**MATERIAL FOR THIS EXERCISE:**
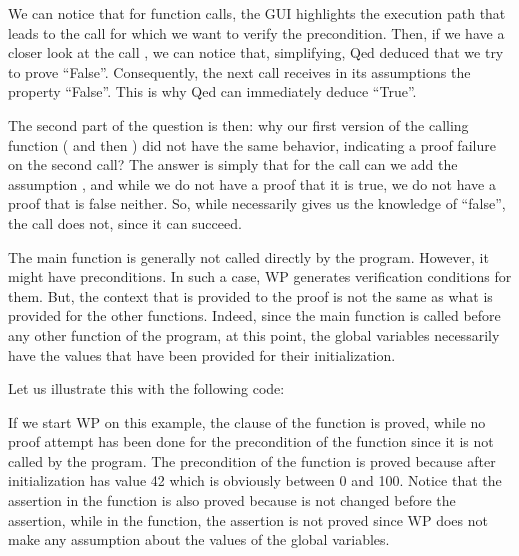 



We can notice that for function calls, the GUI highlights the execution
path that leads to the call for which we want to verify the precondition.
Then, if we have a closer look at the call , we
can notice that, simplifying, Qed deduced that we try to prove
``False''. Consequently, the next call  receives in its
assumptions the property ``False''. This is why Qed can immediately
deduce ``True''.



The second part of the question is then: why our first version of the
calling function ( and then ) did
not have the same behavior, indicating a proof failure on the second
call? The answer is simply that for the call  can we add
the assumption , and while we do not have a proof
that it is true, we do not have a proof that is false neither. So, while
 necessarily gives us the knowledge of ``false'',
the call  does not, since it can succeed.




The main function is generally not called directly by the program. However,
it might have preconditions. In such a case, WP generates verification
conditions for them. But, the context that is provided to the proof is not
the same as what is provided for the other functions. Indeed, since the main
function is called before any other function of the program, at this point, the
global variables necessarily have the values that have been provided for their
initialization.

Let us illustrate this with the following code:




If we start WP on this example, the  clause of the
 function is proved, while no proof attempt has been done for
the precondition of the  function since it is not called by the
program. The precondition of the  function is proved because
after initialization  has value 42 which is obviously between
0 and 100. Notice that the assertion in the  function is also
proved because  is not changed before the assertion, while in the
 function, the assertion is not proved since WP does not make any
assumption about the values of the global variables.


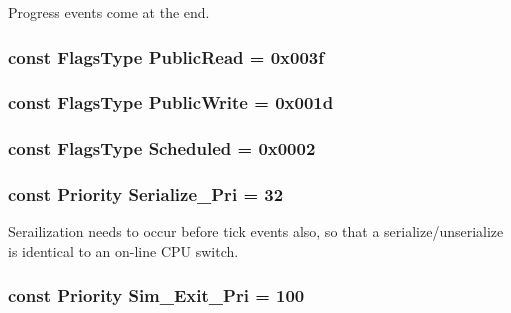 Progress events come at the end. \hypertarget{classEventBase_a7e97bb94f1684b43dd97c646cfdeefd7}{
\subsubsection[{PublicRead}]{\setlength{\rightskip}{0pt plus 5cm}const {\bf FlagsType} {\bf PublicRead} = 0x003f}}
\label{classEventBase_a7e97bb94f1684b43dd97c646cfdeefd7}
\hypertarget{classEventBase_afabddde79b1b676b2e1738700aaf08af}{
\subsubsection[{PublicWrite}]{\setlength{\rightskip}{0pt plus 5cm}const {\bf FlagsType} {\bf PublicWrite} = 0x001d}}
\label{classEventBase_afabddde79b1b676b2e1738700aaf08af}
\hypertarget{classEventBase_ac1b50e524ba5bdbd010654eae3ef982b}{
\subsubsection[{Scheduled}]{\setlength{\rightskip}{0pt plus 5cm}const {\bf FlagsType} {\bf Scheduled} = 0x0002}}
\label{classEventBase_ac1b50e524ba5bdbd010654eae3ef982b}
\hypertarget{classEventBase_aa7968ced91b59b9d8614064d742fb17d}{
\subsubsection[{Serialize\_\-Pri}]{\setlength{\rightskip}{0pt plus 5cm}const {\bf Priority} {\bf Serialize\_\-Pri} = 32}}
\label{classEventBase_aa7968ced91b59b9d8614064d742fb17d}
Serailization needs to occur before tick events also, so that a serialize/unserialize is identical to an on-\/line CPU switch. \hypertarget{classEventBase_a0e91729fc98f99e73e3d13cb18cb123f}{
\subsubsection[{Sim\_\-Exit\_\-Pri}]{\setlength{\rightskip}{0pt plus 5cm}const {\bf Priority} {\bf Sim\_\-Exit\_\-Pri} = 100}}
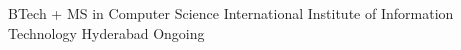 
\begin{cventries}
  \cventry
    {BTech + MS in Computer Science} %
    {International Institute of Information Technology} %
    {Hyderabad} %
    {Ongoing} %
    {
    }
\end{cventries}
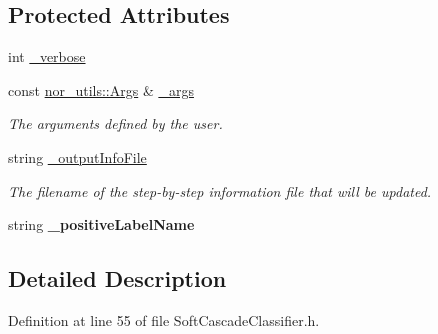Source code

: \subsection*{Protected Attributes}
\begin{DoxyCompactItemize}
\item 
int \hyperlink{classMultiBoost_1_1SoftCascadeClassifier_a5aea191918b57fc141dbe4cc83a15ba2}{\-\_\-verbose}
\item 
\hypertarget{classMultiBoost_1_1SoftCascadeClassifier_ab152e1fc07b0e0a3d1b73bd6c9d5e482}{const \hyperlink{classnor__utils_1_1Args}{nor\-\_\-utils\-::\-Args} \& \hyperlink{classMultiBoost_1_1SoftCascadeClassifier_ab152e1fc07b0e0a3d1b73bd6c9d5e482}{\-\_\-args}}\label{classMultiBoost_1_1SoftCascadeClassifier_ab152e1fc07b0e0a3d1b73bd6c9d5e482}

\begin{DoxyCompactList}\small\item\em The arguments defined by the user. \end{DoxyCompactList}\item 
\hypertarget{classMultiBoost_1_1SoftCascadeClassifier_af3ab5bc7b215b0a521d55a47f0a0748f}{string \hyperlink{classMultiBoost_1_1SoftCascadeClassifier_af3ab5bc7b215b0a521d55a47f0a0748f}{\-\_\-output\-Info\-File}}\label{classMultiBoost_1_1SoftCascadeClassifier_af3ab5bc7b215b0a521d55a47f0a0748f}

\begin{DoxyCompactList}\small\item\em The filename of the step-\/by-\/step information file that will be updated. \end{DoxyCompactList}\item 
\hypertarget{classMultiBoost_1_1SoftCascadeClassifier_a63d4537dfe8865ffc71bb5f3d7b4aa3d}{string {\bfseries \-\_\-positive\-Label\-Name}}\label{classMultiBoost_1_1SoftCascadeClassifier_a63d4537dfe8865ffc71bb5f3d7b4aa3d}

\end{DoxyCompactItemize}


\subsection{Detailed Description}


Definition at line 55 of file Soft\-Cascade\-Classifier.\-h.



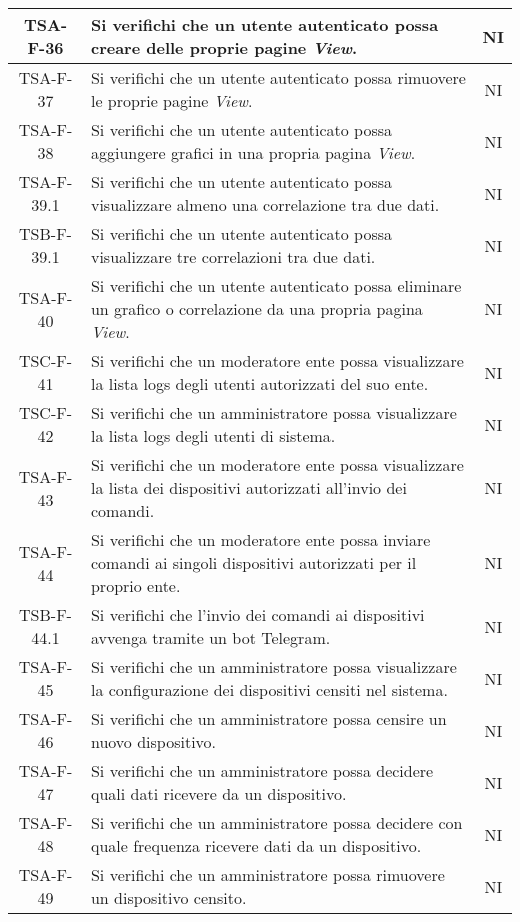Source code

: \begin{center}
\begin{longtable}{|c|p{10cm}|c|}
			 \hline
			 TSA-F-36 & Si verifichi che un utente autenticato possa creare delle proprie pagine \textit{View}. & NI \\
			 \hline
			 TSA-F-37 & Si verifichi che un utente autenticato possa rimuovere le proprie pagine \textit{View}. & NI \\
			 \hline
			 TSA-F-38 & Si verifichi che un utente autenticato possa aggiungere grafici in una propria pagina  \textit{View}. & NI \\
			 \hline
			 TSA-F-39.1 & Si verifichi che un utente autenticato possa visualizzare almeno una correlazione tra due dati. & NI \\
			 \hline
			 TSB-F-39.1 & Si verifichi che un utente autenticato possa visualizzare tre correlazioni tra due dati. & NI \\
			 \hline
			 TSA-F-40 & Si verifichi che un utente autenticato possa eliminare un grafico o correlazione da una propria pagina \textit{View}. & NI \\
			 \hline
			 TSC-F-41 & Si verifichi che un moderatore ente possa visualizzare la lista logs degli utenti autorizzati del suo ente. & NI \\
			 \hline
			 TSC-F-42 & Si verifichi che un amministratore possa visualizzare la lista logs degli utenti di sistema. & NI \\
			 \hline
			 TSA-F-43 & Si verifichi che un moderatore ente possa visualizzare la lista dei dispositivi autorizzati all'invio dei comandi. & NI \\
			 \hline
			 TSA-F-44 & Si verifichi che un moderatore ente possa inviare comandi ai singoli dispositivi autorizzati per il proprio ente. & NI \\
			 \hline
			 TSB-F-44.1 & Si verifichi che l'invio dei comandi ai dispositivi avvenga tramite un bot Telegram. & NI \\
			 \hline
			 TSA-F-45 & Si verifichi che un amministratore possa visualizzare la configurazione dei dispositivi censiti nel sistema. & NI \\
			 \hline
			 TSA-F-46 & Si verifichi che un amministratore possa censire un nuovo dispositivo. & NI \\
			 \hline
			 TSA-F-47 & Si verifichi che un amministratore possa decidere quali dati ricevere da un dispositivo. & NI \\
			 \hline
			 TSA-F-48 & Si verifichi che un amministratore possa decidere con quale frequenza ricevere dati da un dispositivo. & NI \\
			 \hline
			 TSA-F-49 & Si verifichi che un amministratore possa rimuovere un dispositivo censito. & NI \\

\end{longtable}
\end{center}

**TASK BRIEF:**
Across the material, report every line that has the word "subsubsection".

**ANSWER SPACE:**
\subsubsection[{PublicRead}]{\setlength{\rightskip}{0pt plus 5cm}const {\bf FlagsType} {\bf PublicRead} = 0x003f}}
\subsubsection[{PublicWrite}]{\setlength{\rightskip}{0pt plus 5cm}const {\bf FlagsType} {\bf PublicWrite} = 0x001d}}
\subsubsection[{Scheduled}]{\setlength{\rightskip}{0pt plus 5cm}const {\bf FlagsType} {\bf Scheduled} = 0x0002}}
\subsubsection[{Serialize\_\-Pri}]{\setlength{\rightskip}{0pt plus 5cm}const {\bf Priority} {\bf Serialize\_\-Pri} = 32}}
\subsubsection[{Sim\_\-Exit\_\-Pri}]{\setlength{\rightskip}{0pt plus 5cm}const {\bf Priority} {\bf Sim\_\-Exit\_\-Pri} = 100}}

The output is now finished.